» Saved data entries
------------------------
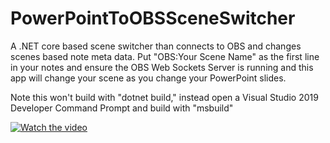 # PowerPointToOBSSceneSwitcher
A .NET core based scene switcher than connects to OBS and changes scenes based note meta data. Put "OBS:Your Scene Name" as the first line in your notes and ensure the OBS Web Sockets Server is running and this app will change your scene as you change your PowerPoint slides.

Note this won't build with "dotnet build," instead open a Visual Studio 2019 Developer Command Prompt and build with "msbuild"

[![Watch the video](https://i.imgur.com/v369AtP.png)](https://www.youtube.com/watch?v=ciNcxi2bPwM)
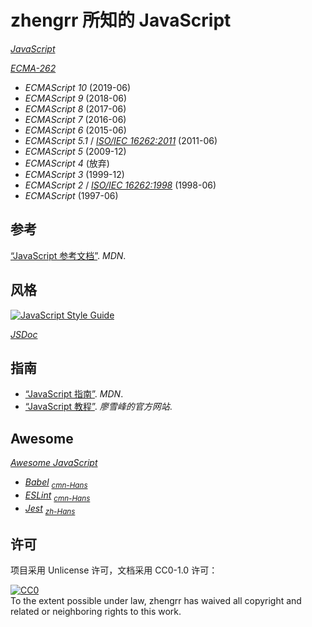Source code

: # zhengrr 所知的 JavaScript

[*JavaScript*](https://developer.mozilla.org/docs/Web/JavaScript "JavaScript, 1995")

[*ECMA-262*](http://ecma-international.org/publications/standards/Ecma-262.htm)

*   *ECMAScript 10* (2019-06)
*   *ECMAScript 9* (2018-06)
*   *ECMAScript 8* (2017-06)
*   *ECMAScript 7* (2016-06)
*   *ECMAScript 6* (2015-06)
*   *ECMAScript 5.1* / [*ISO/IEC 16262:2011*](https://iso.org/standard/55755.html) (2011-06)
*   *ECMAScript 5* (2009-12)
*   *ECMAScript 4* (放弃)
*   *ECMAScript 3* (1999-12)
*   *ECMAScript 2* / [*ISO/IEC 16262:1998*](https://iso.org/standard/29696.html) (1998-06)
*   *ECMAScript* (1997-06)

## 参考

[“JavaScript 参考文档”](https://developer.mozilla.org/docs/Web/JavaScript/Reference). *MDN*.

## 风格

[![JavaScript Style Guide](https://cdn.rawgit.com/standard/standard/master/badge.svg)](https://github.com/standard/standard)

[*JSDoc*](http://jsdoc.app/)

## 指南

*   [“JavaScript 指南”](https://developer.mozilla.org/docs/Web/JavaScript/Guide). *MDN*.
*   [“JavaScript 教程”](https://liaoxuefeng.com/wiki/1022910821149312). *廖雪峰的官方网站*.

## Awesome

[*Awesome JavaScript*](https://github.com/sorrycc/awesome-javascript)

*   [*Babel*](https://babeljs.io/) <sub>
        [*cmn-Hans*](https://babeljs.cn/) </sub>
*   [*ESLint*](https://eslint.org/) <sub>
        [*cmn-Hans*](https://eslint.bootcss.com/) </sub>
*   [*Jest*](https://jestjs.io/) <sub>
        [*zh-Hans*](https://jestjs.io/zh-Hans/)

## 许可

项目采用 Unlicense 许可，文档采用 CC0-1.0 许可：

<p xmlns:dct="https://purl.org/dc/terms/">
  <a rel="license"
     href="https://creativecommons.org/publicdomain/zero/1.0/">
    <img src="https://licensebuttons.net/p/zero/1.0/88x31.png" style="border-style: none;" alt="CC0" />
  </a>
  <br />
  To the extent possible under law,
  <span resource="[_:publisher]" rel="dct:publisher">
    <span property="dct:title">zhengrr</span></span>
  has waived all copyright and related or neighboring rights to this work.
</p>
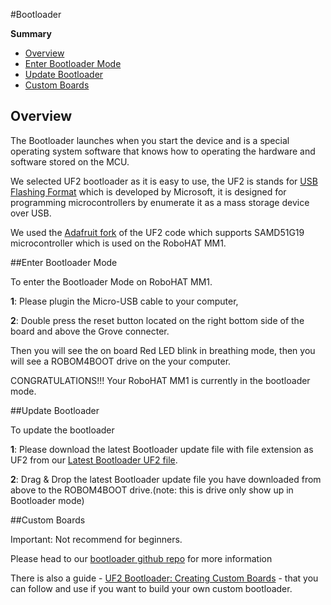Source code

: #Bootloader

**Summary**

* [Overview](#overview)
* [Enter Bootloader Mode](#enter-bootloader-mode)
* [Update Bootloader](#update-bootloader)
* [Custom Boards](#custom-boards)

## Overview

The Bootloader launches when you start the device and is a special operating system software that knows how to operating the hardware and software stored on the MCU.

We selected UF2 bootloader as it is easy to use, the UF2 is stands for [USB Flashing Format](https://github.com/Microsoft/uf2) which is developed by Microsoft, it is designed for programming microcontrollers by enumerate it as a mass storage device over USB.

We used the [Adafruit fork](https://github.com/adafruit/uf2-samdx1/) of the UF2 code which supports SAMD51G19 microcontroller which is used on the RoboHAT MM1.

##Enter Bootloader Mode

To enter the Bootloader Mode on RoboHAT MM1.

**1**: Please plugin the Micro-USB cable to your computer,

**2**: Double press the reset button located on the right bottom side of the board and above the Grove connecter.

Then you will see the on board Red LED blink in breathing mode, then you will see a ROBOM4BOOT drive on the your computer.

CONGRATULATIONS!!! Your RoboHAT MM1 is currently in the bootloader mode.

##Update Bootloader

To update the bootloader

**1**: Please download the latest Bootloader update file with file extension as UF2 from our [Latest Bootloader UF2 file](https://circuitpython.org/board/robohatmm1_m4/).

**2**: Drag & Drop the latest Bootloader update file you have downloaded from above to the ROBOM4BOOT drive.(note: this is drive only show up in Bootloader mode)


##Custom Boards

Important: Not recommend for beginners.

Please head to our [bootloader github repo](https://github.com/robotics-masters/mm1-hat-bootloader) for more information

There is also a guide - [UF2 Bootloader: Creating Custom Boards](https://www.hackster.io/wallarug/uf2-bootloader-creating-custom-boards-c9620c) - that you can follow and use if you want to build your own custom bootloader.
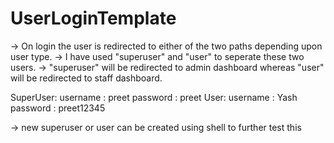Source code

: # UserLoginTemplate

-> On login the user is redirected to either of the two paths depending upon user type.
-> I have used "superuser" and "user" to seperate these two users.
-> "superuser" will be redirected to admin dashboard whereas "user" will be redirected to staff dashboard.

SuperUser:
	username : preet
	password : preet
User:
	username : Yash
	password : preet12345

-> new superuser or user can be created using shell to further test this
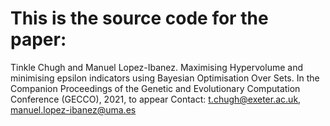 # This is the source code for the paper:
Tinkle Chugh and Manuel Lopez-Ibanez. Maximising Hypervolume and minimising epsilon indicators using Bayesian Optimisation Over Sets. In the Companion Proceedings of the Genetic and Evolutionary Computation Conference (GECCO), 2021, to appear
Contact: t.chugh@exeter.ac.uk, manuel.lopez-ibanez@uma.es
------------------------
» Exercise objective
Each entry above should be written out verbatim, minus its pictures.

» Answer for the task
 # PowerPointToOBSSceneSwitcher
A .NET core based scene switcher than connects to OBS and changes scenes based note meta data. Put "OBS:Your Scene Name" as the first line in your notes and ensure the OBS Web Sockets Server is running and this app will change your scene as you change your PowerPoint slides.

Note this won't build with "dotnet build," instead open a Visual Studio 2019 Developer Command Prompt and build with "msbuild"

[![Watch the video](https://i.imgur.com/v369AtP.png)](https://www.youtube.com/watch?v=ciNcxi2bPwM)
Source code

: # zhengrr 所知的 JavaScript

[*JavaScript*](https://developer.mozilla.org/docs/Web/JavaScript "JavaScript, 1995")

[*ECMA-262*](http://ecma-international.org/publications/standards/Ecma-262.htm)

*   *ECMAScript 10* (2019-06)
*   *ECMAScript 9* (2018-06)
*   *ECMAScript 8* (2017-06)
*   *ECMAScript 7* (2016-06)
*   *ECMAScript 6* (2015-06)
*   *ECMAScript 5.1* / [*ISO/IEC 16262:2011*](https://iso.org/standard/55755.html) (2011-06)
*   *ECMAScript 5* (2009-12)
*   *ECMAScript 4* (放弃)
*   *ECMAScript 3* (1999-12)
*   *ECMAScript 2* / [*ISO/IEC 16262:1998*](https://iso.org/standard/29696.html) (1998-06)
*   *ECMAScript* (1997-06)

## 参考

[“JavaScript 参考文档”](https://developer.mozilla.org/docs/Web/JavaScript/Reference). *MDN*.

## 风格

[![JavaScript Style Guide](https://cdn.rawgit.com/standard/standard/master/badge.svg)](https://github.com/standard/standard)

[*JSDoc*](http://jsdoc.app/)

## 指南

*   [“JavaScript 指南”](https://developer.mozilla.org/docs/Web/JavaScript/Guide). *MDN*.
*   [“JavaScript 教程”](https://liaoxuefeng.com/wiki/1022910821149312). *廖雪峰的官方网站*.

## Awesome

[*Awesome JavaScript*](https://github.com/sorrycc/awesome-javascript)

*   [*Babel*](https://babeljs.io/) <sub>
        [*cmn-Hans*](https://babeljs.cn/) </sub>
*   [*ESLint*](https://eslint.org/) <sub>
        [*cmn-Hans*](https://eslint.bootcss.com/) </sub>
*   [*Jest*](https://jestjs.io/) <sub>
        [*zh-Hans*](https://jestjs.io/zh-Hans/)

## 许可

项目采用 Unlicense 许可，文档采用 CC0-1.0 许可：

<p xmlns:dct="https://purl.org/dc/terms/">
  <a rel="license"
     href="https://creativecommons.org/publicdomain/zero/1.0/">
    <img src="https://licensebuttons.net/p/zero/1.0/88x31.png" style="border-style: none;" alt="CC0" />
  </a>
  <br />
  To the extent possible under law,
  <span resource="[_:publisher]" rel="dct:publisher">
    <span property="dct:title">zhengrr</span></span>
  has waived all copyright and related or neighboring rights to this work.
</p>
Source code

: #Bootloader

**Summary**

* [Overview](#overview)
* [Enter Bootloader Mode](#enter-bootloader-mode)
* [Update Bootloader](#update-bootloader)
* [Custom Boards](#custom-boards)

## Overview

The Bootloader launches when you start the device and is a special operating system software that knows how to operating the hardware and software stored on the MCU.

We selected UF2 bootloader as it is easy to use, the UF2 is stands for [USB Flashing Format](https://github.com/Microsoft/uf2) which is developed by Microsoft, it is designed for programming microcontrollers by enumerate it as a mass storage device over USB.

We used the [Adafruit fork](https://github.com/adafruit/uf2-samdx1/) of the UF2 code which supports SAMD51G19 microcontroller which is used on the RoboHAT MM1.

##Enter Bootloader Mode

To enter the Bootloader Mode on RoboHAT MM1.

**1**: Please plugin the Micro-USB cable to your computer,

**2**: Double press the reset button located on the right bottom side of the board and above the Grove connecter.

Then you will see the on board Red LED blink in breathing mode, then you will see a ROBOM4BOOT drive on the your computer.

CONGRATULATIONS!!! Your RoboHAT MM1 is currently in the bootloader mode.

##Update Bootloader

To update the bootloader

**1**: Please download the latest Bootloader update file with file extension as UF2 from our [Latest Bootloader UF2 file](https://circuitpython.org/board/robohatmm1_m4/).

**2**: Drag & Drop the latest Bootloader update file you have downloaded from above to the ROBOM4BOOT drive.(note: this is drive only show up in Bootloader mode)


##Custom Boards

Important: Not recommend for beginners.

Please head to our [bootloader github repo](https://github.com/robotics-masters/mm1-hat-bootloader) for more information

There is also a guide - [UF2 Bootloader: Creating Custom Boards](https://www.hackster.io/wallarug/uf2-bootloader-creating-custom-boards-c9620c) - that you can follow and use if you want to build your own custom bootloader.
Source code

: # UserLoginTemplate

-> On login the user is redirected to either of the two paths depending upon user type.
-> I have used "superuser" and "user" to seperate these two users.
-> "superuser" will be redirected to admin dashboard whereas "user" will be redirected to staff dashboard.

SuperUser:
	username : preet
	password : preet
User:
	username : Yash
	password : preet12345

-> new superuser or user can be created using shell to further test this
 # This is the source code for the paper:
Tinkle Chugh and Manuel Lopez-Ibanez. Maximising Hypervolume and minimising epsilon indicators using Bayesian Optimisation Over Sets. In the Companion Proceedings of the Genetic and Evolutionary Computation Conference (GECCO), 2021, to appear
Contact: t.chugh@exeter.ac.uk, manuel.lopez-ibanez@uma.es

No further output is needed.